Rendered images with source text
* * *

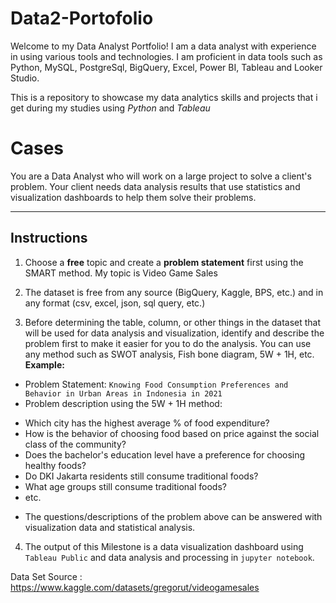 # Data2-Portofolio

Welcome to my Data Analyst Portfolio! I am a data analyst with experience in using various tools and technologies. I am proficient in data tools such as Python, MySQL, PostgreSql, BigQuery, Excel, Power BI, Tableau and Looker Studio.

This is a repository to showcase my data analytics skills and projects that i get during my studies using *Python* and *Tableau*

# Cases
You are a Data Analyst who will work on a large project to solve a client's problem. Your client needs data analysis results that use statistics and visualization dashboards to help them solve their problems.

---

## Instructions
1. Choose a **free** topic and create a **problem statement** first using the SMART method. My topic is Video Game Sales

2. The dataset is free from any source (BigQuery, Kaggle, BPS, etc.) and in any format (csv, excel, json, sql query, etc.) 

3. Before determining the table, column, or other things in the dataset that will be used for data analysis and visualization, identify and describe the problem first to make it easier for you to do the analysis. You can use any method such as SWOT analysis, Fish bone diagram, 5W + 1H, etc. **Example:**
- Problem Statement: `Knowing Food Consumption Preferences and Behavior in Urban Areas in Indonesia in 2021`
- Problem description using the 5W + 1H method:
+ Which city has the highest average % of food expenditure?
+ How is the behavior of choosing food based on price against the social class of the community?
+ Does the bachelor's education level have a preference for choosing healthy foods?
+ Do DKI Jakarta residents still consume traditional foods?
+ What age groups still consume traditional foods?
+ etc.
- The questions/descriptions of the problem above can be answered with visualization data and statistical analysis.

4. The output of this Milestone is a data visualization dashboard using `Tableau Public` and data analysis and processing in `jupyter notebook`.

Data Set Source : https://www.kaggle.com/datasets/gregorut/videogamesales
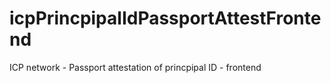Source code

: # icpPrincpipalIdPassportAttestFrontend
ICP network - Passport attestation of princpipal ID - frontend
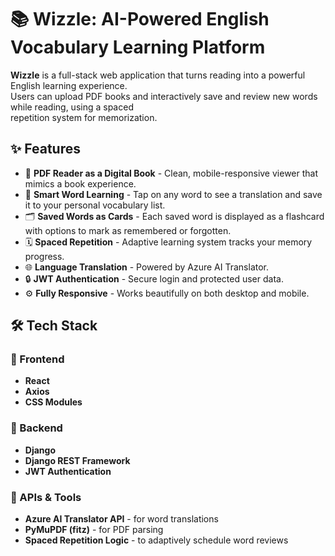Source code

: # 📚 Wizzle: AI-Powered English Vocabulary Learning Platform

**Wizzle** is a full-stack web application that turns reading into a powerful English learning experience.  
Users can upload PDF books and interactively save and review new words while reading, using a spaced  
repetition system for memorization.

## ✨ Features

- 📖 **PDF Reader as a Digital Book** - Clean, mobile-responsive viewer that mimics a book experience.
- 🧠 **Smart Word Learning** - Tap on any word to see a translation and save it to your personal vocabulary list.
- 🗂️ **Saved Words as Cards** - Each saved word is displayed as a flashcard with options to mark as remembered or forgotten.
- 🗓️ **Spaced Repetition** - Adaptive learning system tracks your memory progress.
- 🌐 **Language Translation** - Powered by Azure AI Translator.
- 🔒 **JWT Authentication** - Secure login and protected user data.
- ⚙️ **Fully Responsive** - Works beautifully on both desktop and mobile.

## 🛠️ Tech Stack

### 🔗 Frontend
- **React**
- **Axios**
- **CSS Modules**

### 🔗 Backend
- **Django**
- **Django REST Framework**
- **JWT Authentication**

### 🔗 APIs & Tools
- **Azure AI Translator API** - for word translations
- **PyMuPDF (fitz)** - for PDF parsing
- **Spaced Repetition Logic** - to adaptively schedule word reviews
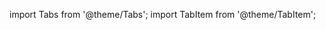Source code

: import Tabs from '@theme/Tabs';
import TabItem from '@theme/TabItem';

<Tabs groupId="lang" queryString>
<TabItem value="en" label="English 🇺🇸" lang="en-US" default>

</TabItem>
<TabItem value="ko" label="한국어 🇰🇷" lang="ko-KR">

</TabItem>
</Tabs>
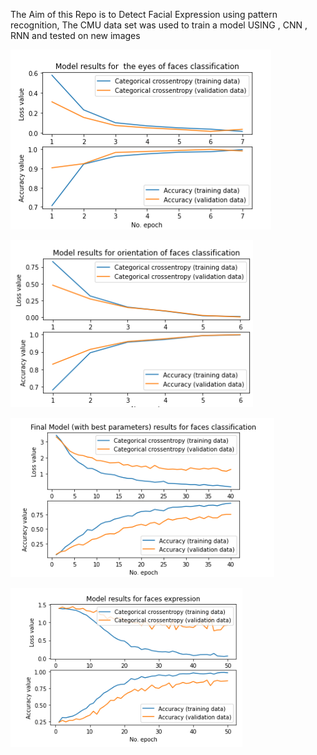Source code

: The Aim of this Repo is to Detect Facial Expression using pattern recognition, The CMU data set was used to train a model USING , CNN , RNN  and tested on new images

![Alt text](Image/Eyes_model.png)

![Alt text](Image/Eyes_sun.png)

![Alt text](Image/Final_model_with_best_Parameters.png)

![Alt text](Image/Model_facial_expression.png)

* * *

#### What the task requires:
Leaving out the pictures, print each line of the records above from the first up to and including the one that contains "Welcome to my", exactly as written.

#### Answer space:
 # Data2-Portofolio

Welcome to my Data Analyst Portfolio! I am a data analyst with experience in using various tools and technologies. I am proficient in data tools such as Python, MySQL, PostgreSql, BigQuery, Excel, Power BI, Tableau and Looker Studio.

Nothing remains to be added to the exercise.